GOAL OF THE EXERCISE ::
Give back every line of the material below that has the string "loadtest".

===

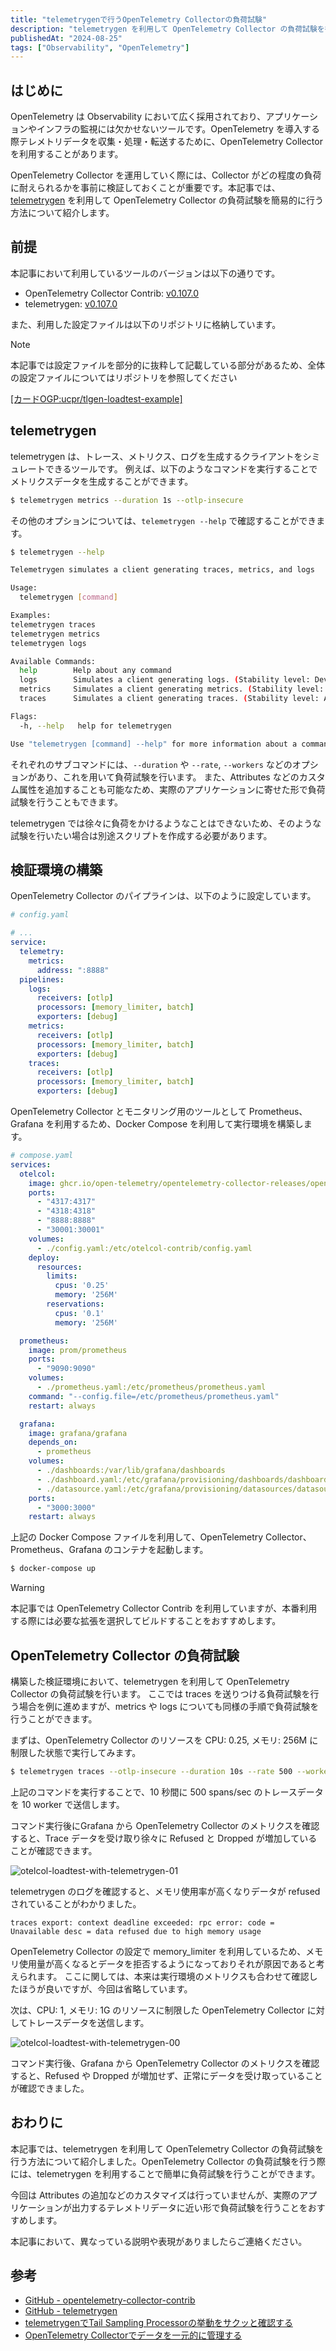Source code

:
 ```yaml
---
title: "telemetrygenで行うOpenTelemetry Collectorの負荷試験"
description: "telemetrygen を利用して OpenTelemetry Collector の負荷試験を行う方法について紹介します"
publishedAt: "2024-08-25"
tags: ["Observability", "OpenTelemetry"]
---
```


## はじめに

OpenTelemetry は Observability において広く採用されており、アプリケーションやインフラの監視には欠かせないツールです。OpenTelemetry を導入する際テレメトリデータを収集・処理・転送するために、OpenTelemetry Collector を利用することがあります。

OpenTelemetry Collector を運用していく際には、Collector がどの程度の負荷に耐えられるかを事前に検証しておくことが重要です。本記事では、[telemetrygen](https://github.com/open-telemetry/opentelemetry-collector-contrib/tree/main/cmd/telemetrygen) を利用して OpenTelemetry Collector の負荷試験を簡易的に行う方法について紹介します。

## 前提

本記事において利用しているツールのバージョンは以下の通りです。

- OpenTelemetry Collector Contrib: [v0.107.0](https://github.com/open-telemetry/opentelemetry-collector-contrib/releases/tag/v0.107.0)
- telemetrygen: [v0.107.0](https://github.com/open-telemetry/opentelemetry-collector-contrib/releases/tag/v0.107.0)

また、利用した設定ファイルは以下のリポジトリに格納しています。

> [!NOTE]
> 本記事では設定ファイルを部分的に抜粋して記載している部分があるため、全体の設定ファイルについてはリポジトリを参照してください

[[カードOGP:ucpr/tlgen-loadtest-example]](https://github.com/ucpr/tlgen-loadtest-example)

## telemetrygen

telemetrygen は、トレース、メトリクス、ログを生成するクライアントをシミュレートできるツールです。
例えば、以下のようなコマンドを実行することでメトリクスデータを生成することができます。

```sh
$ telemetrygen metrics --duration 1s --otlp-insecure
```

その他のオプションについては、`telemetrygen --help` で確認することができます。

```sh
$ telemetrygen --help

Telemetrygen simulates a client generating traces, metrics, and logs

Usage:
  telemetrygen [command]

Examples:
telemetrygen traces
telemetrygen metrics
telemetrygen logs

Available Commands:
  help        Help about any command
  logs        Simulates a client generating logs. (Stability level: Development)
  metrics     Simulates a client generating metrics. (Stability level: Development)
  traces      Simulates a client generating traces. (Stability level: Alpha)

Flags:
  -h, --help   help for telemetrygen

Use "telemetrygen [command] --help" for more information about a command.
```

それぞれのサブコマンドには、`--duration` や `--rate`, `--workers` などのオプションがあり、これを用いて負荷試験を行います。
また、Attributes などのカスタム属性を追加することも可能なため、実際のアプリケーションに寄せた形で負荷試験を行うこともできます。

<Info>
  telemetrygen では徐々に負荷をかけるようなことはできないため、そのような試験を行いたい場合は別途スクリプトを作成する必要があります。
</Info>

## 検証環境の構築

OpenTelemetry Collector のパイプラインは、以下のように設定しています。

```yaml
# config.yaml

# ...
service:
  telemetry:
    metrics:
      address: ":8888"
  pipelines:
    logs:
      receivers: [otlp]
      processors: [memory_limiter, batch]
      exporters: [debug]
    metrics:
      receivers: [otlp]
      processors: [memory_limiter, batch]
      exporters: [debug]
    traces:
      receivers: [otlp]
      processors: [memory_limiter, batch]
      exporters: [debug]
```

OpenTelemetry Collector とモニタリング用のツールとして Prometheus、Grafana を利用するため、Docker Compose を利用して実行環境を構築します。

```yaml
# compose.yaml
services:
  otelcol:
    image: ghcr.io/open-telemetry/opentelemetry-collector-releases/opentelemetry-collector-contrib:0.107.0
    ports:
      - "4317:4317"
      - "4318:4318"
      - "8888:8888"
      - "30001:30001"
    volumes:
      - ./config.yaml:/etc/otelcol-contrib/config.yaml
    deploy:
      resources:
        limits:
          cpus: '0.25'
          memory: '256M'
        reservations:
          cpus: '0.1'
          memory: '256M'

  prometheus:
    image: prom/prometheus
    ports:
      - "9090:9090"
    volumes:
      - ./prometheus.yaml:/etc/prometheus/prometheus.yaml
    command: "--config.file=/etc/prometheus/prometheus.yaml"
    restart: always

  grafana:
    image: grafana/grafana
    depends_on:
      - prometheus
    volumes:
      - ./dashboards:/var/lib/grafana/dashboards
      - ./dashboard.yaml:/etc/grafana/provisioning/dashboards/dashboard.yaml
      - ./datasource.yaml:/etc/grafana/provisioning/datasources/datasource.yaml
    ports:
      - "3000:3000"
    restart: always
```

上記の Docker Compose ファイルを利用して、OpenTelemetry Collector、Prometheus、Grafana のコンテナを起動します。

```sh
$ docker-compose up
```

> [!WARNING] 
> 本記事では OpenTelemetry Collector Contrib を利用していますが、本番利用する際には必要な拡張を選択してビルドすることをおすすめします。

## OpenTelemetry Collector の負荷試験

構築した検証環境において、telemetrygen を利用して OpenTelemetry Collector の負荷試験を行います。
ここでは traces を送りつける負荷試験を行う場合を例に進めますが、metrics や logs についても同様の手順で負荷試験を行うことができます。

まずは、OpenTelemetry Collector のリソースを CPU: 0.25, メモリ: 256M に制限した状態で実行してみます。

```sh
$ telemetrygen traces --otlp-insecure --duration 10s --rate 500 --workers 10
```

上記のコマンドを実行することで、10 秒間に 500 spans/sec のトレースデータを 10 worker で送信します。

コマンド実行後にGrafana から OpenTelemetry Collector のメトリクスを確認すると、Trace データを受け取り徐々に Refused と Dropped が増加していることが確認できます。

![otelcol-loadtest-with-telemetrygen-01](https://ucprdev-image-proxy.ucpr.workers.dev/images/articles/otelcol-loadtest-with-telemetrygen/otelcol-loadtest-with-telemetrygen-01.png)

telemetrygen のログを確認すると、メモリ使用率が高くなりデータが refused されていることがわかりました。

```
traces export: context deadline exceeded: rpc error: code = Unavailable desc = data refused due to high memory usage
```

OpenTelemetry Collector の設定で memory_limiter を利用しているため、メモリ使用量が高くなるとデータを拒否するようになっておりそれが原因であると考えられます。
ここに関しては、本来は実行環境のメトリクスも合わせて確認したほうが良いですが、今回は省略しています。

次は、CPU: 1, メモリ: 1G のリソースに制限した OpenTelemetry Collector に対してトレースデータを送信します。

![otelcol-loadtest-with-telemetrygen-00](https://ucprdev-image-proxy.ucpr.workers.dev/images/articles/otelcol-loadtest-with-telemetrygen/otelcol-loadtest-with-telemetrygen-00.png)

コマンド実行後、Grafana から OpenTelemetry Collector のメトリクスを確認すると、Refused や Dropped が増加せず、正常にデータを受け取っていることが確認できました。

## おわりに

本記事では、telemetrygen を利用して OpenTelemetry Collector の負荷試験を行う方法について紹介しました。OpenTelemetry Collector の負荷試験を行う際には、telemetrygen を利用することで簡単に負荷試験を行うことができます。

今回は Attributes の追加などのカスタマイズは行っていませんが、実際のアプリケーションが出力するテレメトリデータに近い形で負荷試験を行うことをおすすめします。

本記事において、異なっている説明や表現がありましたらご連絡ください。

## 参考

- [GitHub - opentelemetry-collector-contrib](https://github.com/open-telemetry/opentelemetry-collector-contrib)
- [GitHub - telemetrygen](https://github.com/open-telemetry/opentelemetry-collector-contrib/tree/main/cmd/telemetrygen)
- [telemetrygenでTail Sampling Processorの挙動をサクッと確認する](https://zenn.dev/taxin/articles/otel-tail-sampling)
- [OpenTelemetry Collectorでデータを一元的に管理する](https://christina04.hatenablog.com/entry/opentelemetry-collector)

===

THE COMPLETED TASK ::
[[カードOGP:ucpr/tlgen-loadtest-example]](https://github.com/ucpr/tlgen-loadtest-example)
![otelcol-loadtest-with-telemetrygen-01](https://ucprdev-image-proxy.ucpr.workers.dev/images/articles/otelcol-loadtest-with-telemetrygen/otelcol-loadtest-with-telemetrygen-01.png)
![otelcol-loadtest-with-telemetrygen-00](https://ucprdev-image-proxy.ucpr.workers.dev/images/articles/otelcol-loadtest-with-telemetrygen/otelcol-loadtest-with-telemetrygen-00.png)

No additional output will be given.